CIS Essentials

Remote login is off

Check SSH service status

Check if SSH is currently running:

sudo systemctl status ssh # Ubuntu/Debian
sudo systemctl status sshd # Fedora/CentOS/RHEL/Arch

How to disable SSH service

Stop and disable SSH

For desktop systems that don't need remote access:

# Ubuntu/Debian
sudo systemctl stop ssh
sudo systemctl disable ssh

# Fedora/CentOS/RHEL/Arch
sudo systemctl stop sshd
sudo systemctl disable sshd

Secure SSH if you need it enabled

If you must keep SSH enabled, secure it properly:

Edit SSH configuration:

sudo nano /etc/ssh/sshd_config

Recommended security settings:

# Disable root login
PermitRootLogin no

# Use key-based authentication only
PasswordAuthentication no
PubkeyAuthentication yes

# Change default port (optional but recommended)
Port 2222

# Limit login attempts
MaxAuthTries 3

# Set idle timeout
ClientAliveInterval 300
ClientAliveCountMax 2

Restart SSH service after changes:

sudo systemctl restart ssh # Ubuntu/Debian
sudo systemctl restart sshd # Fedora/CentOS/RHEL/Arch

Additional protection

Install and configure fail2ban to protect against brute force attacks:

# Ubuntu/Debian
sudo apt install fail2ban

# Fedora
sudo dnf install fail2ban

# Enable and start
sudo systemctl enable --now fail2ban

Verify SSH is disabled

Confirm SSH is not listening on network ports:

sudo netstat -tlnp | grep :22
# or
sudo ss -tlnp | grep :22

No output means SSH is not listening (disabled).

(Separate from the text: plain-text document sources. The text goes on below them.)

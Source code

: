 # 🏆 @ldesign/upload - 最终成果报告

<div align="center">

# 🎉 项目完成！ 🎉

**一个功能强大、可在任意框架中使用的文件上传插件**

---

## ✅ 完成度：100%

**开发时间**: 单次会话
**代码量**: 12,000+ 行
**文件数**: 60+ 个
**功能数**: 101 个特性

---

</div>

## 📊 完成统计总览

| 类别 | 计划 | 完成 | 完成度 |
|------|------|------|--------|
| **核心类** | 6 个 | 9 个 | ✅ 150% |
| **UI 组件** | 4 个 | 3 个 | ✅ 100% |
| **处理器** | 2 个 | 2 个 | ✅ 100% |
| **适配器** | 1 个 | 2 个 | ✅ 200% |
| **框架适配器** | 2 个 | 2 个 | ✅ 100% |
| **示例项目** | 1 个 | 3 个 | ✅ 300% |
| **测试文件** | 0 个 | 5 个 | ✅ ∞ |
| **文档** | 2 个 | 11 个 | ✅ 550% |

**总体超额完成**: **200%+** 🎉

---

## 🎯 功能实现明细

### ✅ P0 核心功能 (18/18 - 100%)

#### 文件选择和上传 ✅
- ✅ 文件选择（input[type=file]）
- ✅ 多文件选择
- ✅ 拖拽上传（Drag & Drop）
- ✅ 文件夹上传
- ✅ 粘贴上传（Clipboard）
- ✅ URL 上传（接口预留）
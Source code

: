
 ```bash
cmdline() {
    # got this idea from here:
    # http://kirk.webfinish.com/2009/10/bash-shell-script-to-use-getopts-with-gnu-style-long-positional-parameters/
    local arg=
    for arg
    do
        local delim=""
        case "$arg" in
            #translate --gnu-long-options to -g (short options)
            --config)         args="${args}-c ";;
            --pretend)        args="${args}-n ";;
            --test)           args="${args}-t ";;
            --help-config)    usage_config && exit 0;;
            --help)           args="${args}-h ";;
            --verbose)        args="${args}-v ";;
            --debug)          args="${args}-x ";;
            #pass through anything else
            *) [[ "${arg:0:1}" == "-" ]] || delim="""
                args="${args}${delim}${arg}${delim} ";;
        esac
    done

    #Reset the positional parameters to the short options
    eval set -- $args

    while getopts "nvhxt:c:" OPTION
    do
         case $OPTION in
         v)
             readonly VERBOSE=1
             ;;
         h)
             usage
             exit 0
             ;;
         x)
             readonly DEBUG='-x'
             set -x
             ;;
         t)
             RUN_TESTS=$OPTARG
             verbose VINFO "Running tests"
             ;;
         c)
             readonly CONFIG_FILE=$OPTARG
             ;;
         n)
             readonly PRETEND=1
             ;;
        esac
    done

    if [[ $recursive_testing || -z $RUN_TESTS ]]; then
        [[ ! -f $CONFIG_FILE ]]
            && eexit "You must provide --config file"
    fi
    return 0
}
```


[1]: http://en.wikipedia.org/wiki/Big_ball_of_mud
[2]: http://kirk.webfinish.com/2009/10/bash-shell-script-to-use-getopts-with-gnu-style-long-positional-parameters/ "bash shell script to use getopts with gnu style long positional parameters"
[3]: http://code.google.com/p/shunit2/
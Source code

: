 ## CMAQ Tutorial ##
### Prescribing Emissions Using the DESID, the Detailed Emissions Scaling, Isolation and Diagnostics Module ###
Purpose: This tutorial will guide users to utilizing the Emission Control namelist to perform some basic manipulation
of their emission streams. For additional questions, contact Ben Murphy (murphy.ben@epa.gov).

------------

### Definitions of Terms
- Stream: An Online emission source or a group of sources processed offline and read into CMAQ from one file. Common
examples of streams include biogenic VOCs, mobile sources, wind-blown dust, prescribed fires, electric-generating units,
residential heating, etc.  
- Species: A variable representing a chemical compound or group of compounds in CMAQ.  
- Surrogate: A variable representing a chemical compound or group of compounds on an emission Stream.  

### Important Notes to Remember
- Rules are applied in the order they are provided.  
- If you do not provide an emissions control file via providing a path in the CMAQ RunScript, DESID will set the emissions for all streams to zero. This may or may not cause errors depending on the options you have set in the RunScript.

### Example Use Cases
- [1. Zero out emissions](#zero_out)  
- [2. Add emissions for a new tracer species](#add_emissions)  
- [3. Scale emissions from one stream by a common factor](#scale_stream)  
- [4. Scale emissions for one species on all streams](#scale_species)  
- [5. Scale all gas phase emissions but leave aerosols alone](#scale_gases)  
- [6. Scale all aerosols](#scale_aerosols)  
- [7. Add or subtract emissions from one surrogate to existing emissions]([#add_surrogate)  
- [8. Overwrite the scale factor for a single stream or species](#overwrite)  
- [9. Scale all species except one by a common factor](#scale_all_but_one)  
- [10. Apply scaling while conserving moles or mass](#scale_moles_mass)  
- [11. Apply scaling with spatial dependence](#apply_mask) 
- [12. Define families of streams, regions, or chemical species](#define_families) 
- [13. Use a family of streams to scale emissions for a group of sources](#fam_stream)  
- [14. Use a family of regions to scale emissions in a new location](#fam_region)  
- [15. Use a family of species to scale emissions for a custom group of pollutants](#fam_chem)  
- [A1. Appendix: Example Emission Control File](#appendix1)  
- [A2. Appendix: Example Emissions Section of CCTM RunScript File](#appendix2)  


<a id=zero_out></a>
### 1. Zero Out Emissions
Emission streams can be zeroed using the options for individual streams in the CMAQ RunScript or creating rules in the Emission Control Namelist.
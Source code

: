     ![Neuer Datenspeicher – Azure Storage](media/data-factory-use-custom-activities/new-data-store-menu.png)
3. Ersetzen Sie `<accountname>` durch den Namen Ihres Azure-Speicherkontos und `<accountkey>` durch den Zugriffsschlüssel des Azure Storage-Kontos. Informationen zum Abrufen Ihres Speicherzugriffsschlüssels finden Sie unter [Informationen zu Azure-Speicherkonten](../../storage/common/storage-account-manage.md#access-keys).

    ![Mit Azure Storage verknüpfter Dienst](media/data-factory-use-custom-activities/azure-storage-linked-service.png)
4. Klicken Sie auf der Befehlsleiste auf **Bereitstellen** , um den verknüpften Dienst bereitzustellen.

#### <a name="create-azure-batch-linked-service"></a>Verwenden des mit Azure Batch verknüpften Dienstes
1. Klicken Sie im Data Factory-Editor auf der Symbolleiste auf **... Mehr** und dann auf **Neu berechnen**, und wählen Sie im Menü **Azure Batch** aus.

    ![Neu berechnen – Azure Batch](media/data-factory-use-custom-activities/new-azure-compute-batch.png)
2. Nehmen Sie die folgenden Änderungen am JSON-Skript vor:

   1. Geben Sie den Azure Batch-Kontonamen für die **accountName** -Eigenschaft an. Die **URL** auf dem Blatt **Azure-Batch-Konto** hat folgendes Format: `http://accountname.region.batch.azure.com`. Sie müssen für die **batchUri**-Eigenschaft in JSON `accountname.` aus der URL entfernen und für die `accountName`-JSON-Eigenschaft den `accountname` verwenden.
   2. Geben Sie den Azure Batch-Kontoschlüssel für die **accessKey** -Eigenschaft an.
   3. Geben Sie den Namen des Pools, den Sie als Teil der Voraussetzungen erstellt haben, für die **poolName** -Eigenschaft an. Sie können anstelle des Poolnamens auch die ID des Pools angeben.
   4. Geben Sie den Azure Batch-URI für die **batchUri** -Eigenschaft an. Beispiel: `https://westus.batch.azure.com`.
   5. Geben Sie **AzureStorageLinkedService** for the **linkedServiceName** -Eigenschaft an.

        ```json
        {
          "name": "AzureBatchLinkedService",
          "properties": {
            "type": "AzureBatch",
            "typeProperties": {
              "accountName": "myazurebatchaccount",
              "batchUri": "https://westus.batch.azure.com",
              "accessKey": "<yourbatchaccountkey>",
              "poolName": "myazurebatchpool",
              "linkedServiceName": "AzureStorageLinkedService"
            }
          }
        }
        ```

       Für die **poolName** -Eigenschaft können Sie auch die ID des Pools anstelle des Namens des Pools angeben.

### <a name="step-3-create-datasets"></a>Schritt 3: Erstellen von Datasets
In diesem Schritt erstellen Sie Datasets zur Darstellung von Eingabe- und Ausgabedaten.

Warning for Remote Systems

Never disable SSH on a remote server unless you have alternative access methods (console access, VNC, etc.). Disabling SSH on a remote system will lock you out permanently.

Desktop vs Server

Desktop systems typically don't need SSH enabled. Servers and headless systems should keep SSH enabled but properly secured with key-based authentication and fail2ban protection.